Hi guys. Late night blog tonight... sorry about it. Send music shit to [ fosterhildingmusic@gmail.com ] or DM me on Instagram.

photos stolen from the internet.

onewaymirror's newest release, Everything Wants Me To Write In Cursive, had slipped under my radar for far too long. I think I listened two or three times through it the day it came out, but since then I'd almost completely forgotten about it--possibly in part due to its brevity. Listening back recently, though, I don't know how I could've forgotten. Pulled from the absolute depths of teenagedom and every strain from those years of acclimating to the world, it captures that feeling we all return to sometimes, the feeling we recognize now only in shadows in the corners of our own insecurity.

Everything Wants Me To Write In Cursive rides on cheap pianos and delayed guitars, phasing in and out of existence like some undiscovered quantum particle--indecisive, strange, and fading into song at the speed of sound as spoken words remind us not to forget what we've learned, what we've experienced. "Our pictures will become old photographs" is a simple line, yet packed with a punch I wasn't expecting to hurt. To know that now will be left behind one day. 


This Is My Way Of Saying Hello carries probably my favorite spoken word cadence of any song ever. It's pure, almost questioning the state of immovable, unchangeable things. It's betrayed only by these sliding, chugging, meat-loving, bashing guitars that rumble beneath the deafening pop of a weak snare. Screams and words, entangled with one another, brush up against these pillars of sonic destruction and make their home a broken one. Toms bubble out of nonexistence into back to back breakdowns, the second made complete by a dry china as it smashes every chance of recovery.

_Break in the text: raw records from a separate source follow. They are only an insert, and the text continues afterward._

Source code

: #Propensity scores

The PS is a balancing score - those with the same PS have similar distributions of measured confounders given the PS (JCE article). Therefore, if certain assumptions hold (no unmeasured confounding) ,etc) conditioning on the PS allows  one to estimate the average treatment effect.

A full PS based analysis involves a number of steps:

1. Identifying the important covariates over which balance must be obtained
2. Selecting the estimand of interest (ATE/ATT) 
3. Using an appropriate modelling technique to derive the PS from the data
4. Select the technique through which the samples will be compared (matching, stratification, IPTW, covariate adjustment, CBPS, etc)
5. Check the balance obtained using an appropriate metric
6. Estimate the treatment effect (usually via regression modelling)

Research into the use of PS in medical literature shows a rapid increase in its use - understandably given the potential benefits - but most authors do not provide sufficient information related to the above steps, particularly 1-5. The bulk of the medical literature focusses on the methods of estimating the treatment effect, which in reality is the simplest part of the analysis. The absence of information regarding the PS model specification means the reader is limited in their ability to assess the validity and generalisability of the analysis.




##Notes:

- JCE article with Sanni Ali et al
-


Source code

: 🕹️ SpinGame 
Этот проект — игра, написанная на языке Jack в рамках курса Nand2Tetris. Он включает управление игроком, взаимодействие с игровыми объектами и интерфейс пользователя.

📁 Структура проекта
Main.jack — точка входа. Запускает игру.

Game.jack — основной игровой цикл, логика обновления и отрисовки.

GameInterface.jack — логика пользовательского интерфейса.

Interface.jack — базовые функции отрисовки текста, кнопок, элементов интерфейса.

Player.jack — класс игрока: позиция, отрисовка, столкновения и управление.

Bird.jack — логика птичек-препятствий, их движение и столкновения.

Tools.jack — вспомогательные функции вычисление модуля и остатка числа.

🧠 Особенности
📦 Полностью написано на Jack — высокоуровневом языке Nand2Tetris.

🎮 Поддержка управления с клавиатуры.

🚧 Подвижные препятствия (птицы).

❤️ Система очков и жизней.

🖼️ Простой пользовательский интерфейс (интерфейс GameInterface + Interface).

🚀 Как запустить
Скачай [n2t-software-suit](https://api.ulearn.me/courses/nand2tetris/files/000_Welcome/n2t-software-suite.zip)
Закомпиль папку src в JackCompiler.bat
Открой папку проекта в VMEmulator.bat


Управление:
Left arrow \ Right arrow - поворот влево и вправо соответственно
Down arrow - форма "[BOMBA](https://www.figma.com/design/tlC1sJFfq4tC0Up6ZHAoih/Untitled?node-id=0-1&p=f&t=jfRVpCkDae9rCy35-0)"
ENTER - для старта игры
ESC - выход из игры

Fourth Song, actually the third song on the EP, has some of the most interesting guitar interplay on the whole project. They weave in and out of almost unbearable proximity like lovers in a quarrel, the only wall dividing them being a crunching bass that drives up and down every expanse of the wooden instrument. These guitars sound like velcro ripping apart, scattered and swarming and disorienting without losing their rigid discipline.

First Song is simply the most diverse. Between different signature sprays and dynamic twists, they curl in and out of severity like masters. The ending is just rolling, guttural noise against almost-grindcore drums.

The Difference Between Said And Done builds over its first twenty seconds so elegantly, these distorted waves coming in varying forms and ending in unity. Every moment of tension is high, molding and rolling off of our tongue in sounds foreign, blood boiled, and songs cut and dry in their making. That breakdown about 30 seconds before the ending is nuts, and I couldn't even explain to you why it hit me as hard as it did.


Beautiful in their fury, onewaymirror is rightfully infamous. Never failing to prove themselves both in furthering their musical journeys and widening their skills, they cannot be overestimated. I would actually kill to see this shit live. Thanks for reading, guys. Sorry it's a short one.